Task data =>
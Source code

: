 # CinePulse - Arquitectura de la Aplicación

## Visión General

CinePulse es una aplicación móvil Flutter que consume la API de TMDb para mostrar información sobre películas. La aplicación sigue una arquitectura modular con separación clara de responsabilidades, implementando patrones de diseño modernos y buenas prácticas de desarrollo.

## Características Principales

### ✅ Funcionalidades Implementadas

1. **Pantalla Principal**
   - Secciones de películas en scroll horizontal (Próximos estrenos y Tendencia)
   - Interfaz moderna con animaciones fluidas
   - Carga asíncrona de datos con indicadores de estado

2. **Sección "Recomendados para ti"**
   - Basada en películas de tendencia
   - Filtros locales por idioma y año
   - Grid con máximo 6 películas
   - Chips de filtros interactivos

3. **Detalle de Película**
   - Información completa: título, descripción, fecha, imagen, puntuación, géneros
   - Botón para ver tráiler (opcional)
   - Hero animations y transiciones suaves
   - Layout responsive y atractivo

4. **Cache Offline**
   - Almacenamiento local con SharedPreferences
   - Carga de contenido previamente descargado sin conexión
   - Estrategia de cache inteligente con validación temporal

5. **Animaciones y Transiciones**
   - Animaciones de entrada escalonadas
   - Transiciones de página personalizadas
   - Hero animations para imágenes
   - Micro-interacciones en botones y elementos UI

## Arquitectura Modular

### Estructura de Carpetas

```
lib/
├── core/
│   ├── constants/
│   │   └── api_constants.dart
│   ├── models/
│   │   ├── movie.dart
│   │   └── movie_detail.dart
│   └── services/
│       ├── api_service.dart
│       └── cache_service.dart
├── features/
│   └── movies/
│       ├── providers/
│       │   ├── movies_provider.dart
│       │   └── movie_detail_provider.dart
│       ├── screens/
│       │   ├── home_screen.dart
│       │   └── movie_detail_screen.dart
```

Assigned task =>
Copy out exactly the lines between the line with "- Secciones de" and the last line of the entries, counting both of those lines.

Exercise output =>
   - Secciones de películas en scroll horizontal (Próximos estrenos y Tendencia)
   - Interfaz moderna con animaciones fluidas
   - Carga asíncrona de datos con indicadores de estado

2. **Sección "Recomendados para ti"**
   - Basada en películas de tendencia
   - Filtros locales por idioma y año
   - Grid con máximo 6 películas
   - Chips de filtros interactivos

3. **Detalle de Película**
   - Información completa: título, descripción, fecha, imagen, puntuación, géneros
   - Botón para ver tráiler (opcional)
   - Hero animations y transiciones suaves
   - Layout responsive y atractivo

4. **Cache Offline**
   - Almacenamiento local con SharedPreferences
   - Carga de contenido previamente descargado sin conexión
   - Estrategia de cache inteligente con validación temporal

5. **Animaciones y Transiciones**
   - Animaciones de entrada escalonadas
   - Transiciones de página personalizadas
   - Hero animations para imágenes
   - Micro-interacciones en botones y elementos UI

## Arquitectura Modular

### Estructura de Carpetas

```
lib/
├── core/
│   ├── constants/
│   │   └── api_constants.dart
│   ├── models/
│   │   ├── movie.dart
│   │   └── movie_detail.dart
│   └── services/
│       ├── api_service.dart
│       └── cache_service.dart
├── features/
│   └── movies/
│       ├── providers/
│       │   ├── movies_provider.dart
│       │   └── movie_detail_provider.dart
│       ├── screens/
│       │   ├── home_screen.dart
│       │   └── movie_detail_screen.dart
```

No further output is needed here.